**Work task**
The required output is the lines below from the line containing "- **SLEEP Pin:**" to the line containing "3. **Motor Output", inclusive, retyped exactly. No other lines belong in it.

[Source data]
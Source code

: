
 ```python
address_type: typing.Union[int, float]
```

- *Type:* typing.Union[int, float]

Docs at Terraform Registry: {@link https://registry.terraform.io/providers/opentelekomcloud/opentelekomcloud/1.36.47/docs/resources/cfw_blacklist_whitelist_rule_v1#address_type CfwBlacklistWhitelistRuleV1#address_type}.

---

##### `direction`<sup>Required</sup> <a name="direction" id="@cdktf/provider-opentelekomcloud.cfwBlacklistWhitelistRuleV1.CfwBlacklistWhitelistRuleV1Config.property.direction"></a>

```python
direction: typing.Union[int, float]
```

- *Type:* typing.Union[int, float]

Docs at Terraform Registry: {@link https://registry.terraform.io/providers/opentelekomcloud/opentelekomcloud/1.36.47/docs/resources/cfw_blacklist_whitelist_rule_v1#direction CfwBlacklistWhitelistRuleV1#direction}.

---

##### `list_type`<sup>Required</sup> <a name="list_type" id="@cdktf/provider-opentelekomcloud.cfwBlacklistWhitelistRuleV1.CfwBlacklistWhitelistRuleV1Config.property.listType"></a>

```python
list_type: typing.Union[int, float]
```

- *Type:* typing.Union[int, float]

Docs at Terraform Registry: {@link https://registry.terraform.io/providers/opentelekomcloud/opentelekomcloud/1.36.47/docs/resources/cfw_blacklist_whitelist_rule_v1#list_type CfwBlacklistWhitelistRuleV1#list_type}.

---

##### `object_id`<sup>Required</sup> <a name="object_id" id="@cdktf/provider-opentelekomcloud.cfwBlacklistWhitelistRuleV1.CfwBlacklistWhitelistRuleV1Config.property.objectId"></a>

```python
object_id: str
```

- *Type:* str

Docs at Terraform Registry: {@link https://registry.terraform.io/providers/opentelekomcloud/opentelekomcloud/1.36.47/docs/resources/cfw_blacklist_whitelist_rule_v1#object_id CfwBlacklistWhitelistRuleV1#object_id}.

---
---
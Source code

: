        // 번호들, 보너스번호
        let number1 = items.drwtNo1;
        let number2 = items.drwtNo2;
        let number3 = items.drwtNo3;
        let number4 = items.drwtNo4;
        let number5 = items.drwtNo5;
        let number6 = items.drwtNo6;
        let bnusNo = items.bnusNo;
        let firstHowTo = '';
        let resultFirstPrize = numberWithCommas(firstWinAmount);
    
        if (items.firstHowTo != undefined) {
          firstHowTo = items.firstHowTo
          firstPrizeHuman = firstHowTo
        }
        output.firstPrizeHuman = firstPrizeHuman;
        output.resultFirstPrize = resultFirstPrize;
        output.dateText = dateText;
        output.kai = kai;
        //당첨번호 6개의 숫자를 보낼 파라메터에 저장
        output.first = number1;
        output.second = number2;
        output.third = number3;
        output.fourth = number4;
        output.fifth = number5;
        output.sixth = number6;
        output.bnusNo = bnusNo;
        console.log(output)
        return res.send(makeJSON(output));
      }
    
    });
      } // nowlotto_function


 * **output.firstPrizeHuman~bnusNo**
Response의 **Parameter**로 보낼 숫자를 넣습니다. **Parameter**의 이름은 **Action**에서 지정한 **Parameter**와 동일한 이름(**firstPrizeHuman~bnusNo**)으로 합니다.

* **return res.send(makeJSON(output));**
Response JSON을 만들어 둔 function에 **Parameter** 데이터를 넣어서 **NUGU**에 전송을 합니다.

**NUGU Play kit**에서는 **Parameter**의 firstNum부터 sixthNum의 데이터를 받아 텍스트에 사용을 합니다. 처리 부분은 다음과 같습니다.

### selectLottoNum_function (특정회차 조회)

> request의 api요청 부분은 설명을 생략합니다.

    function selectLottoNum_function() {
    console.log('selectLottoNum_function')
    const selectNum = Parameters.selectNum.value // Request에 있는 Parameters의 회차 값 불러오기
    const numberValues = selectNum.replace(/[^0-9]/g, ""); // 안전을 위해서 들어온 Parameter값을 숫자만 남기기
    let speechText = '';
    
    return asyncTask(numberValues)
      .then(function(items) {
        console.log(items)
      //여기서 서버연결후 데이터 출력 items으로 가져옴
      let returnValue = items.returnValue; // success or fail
==
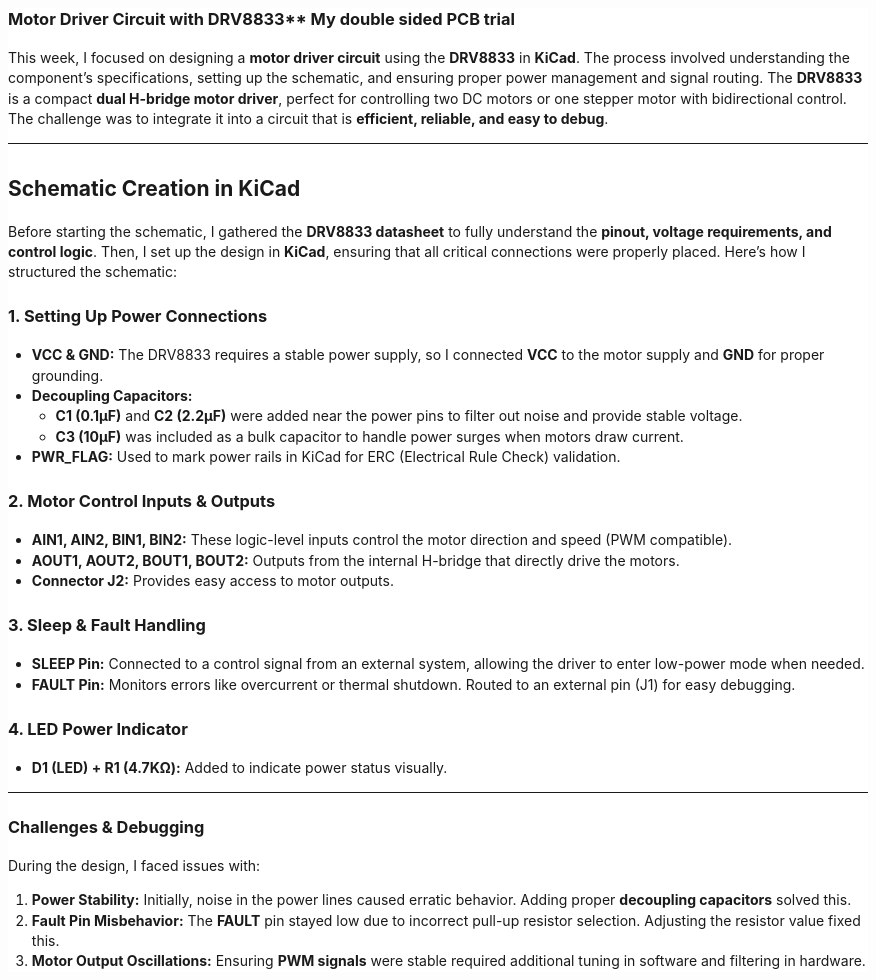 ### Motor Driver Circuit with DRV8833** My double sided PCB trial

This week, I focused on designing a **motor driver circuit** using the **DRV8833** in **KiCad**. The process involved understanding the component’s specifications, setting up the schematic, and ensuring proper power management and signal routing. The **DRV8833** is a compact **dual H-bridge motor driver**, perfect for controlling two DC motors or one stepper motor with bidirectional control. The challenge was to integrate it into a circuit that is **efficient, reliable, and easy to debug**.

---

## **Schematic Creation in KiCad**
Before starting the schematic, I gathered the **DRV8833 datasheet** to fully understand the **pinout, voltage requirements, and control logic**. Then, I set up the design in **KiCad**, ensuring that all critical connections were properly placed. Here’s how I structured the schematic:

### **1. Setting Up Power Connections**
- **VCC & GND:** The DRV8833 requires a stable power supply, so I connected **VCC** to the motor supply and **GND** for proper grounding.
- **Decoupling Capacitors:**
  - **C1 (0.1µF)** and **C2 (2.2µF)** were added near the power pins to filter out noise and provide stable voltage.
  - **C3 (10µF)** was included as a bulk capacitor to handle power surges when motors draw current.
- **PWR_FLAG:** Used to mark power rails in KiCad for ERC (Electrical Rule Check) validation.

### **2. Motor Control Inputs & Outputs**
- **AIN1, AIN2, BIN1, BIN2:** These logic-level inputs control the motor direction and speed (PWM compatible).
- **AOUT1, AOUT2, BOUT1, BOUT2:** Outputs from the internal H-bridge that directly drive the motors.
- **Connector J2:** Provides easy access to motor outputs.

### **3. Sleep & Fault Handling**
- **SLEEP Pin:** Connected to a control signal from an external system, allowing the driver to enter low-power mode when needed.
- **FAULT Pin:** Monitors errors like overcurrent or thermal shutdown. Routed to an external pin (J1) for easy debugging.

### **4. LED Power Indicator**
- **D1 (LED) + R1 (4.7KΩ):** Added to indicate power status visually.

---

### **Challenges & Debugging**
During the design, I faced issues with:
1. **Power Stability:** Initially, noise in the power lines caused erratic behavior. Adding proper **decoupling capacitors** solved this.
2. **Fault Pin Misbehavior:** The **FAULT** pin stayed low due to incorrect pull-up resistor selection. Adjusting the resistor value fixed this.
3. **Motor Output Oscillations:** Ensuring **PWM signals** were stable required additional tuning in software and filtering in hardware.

**Solution to the problem**
- **SLEEP Pin:** Connected to a control signal from an external system, allowing the driver to enter low-power mode when needed.
- **FAULT Pin:** Monitors errors like overcurrent or thermal shutdown. Routed to an external pin (J1) for easy debugging.

### **4. LED Power Indicator**
- **D1 (LED) + R1 (4.7KΩ):** Added to indicate power status visually.

---

### **Challenges & Debugging**
During the design, I faced issues with:
1. **Power Stability:** Initially, noise in the power lines caused erratic behavior. Adding proper **decoupling capacitors** solved this.
2. **Fault Pin Misbehavior:** The **FAULT** pin stayed low due to incorrect pull-up resistor selection. Adjusting the resistor value fixed this.
3. **Motor Output Oscillations:** Ensuring **PWM signals** were stable required additional tuning in software and filtering in hardware.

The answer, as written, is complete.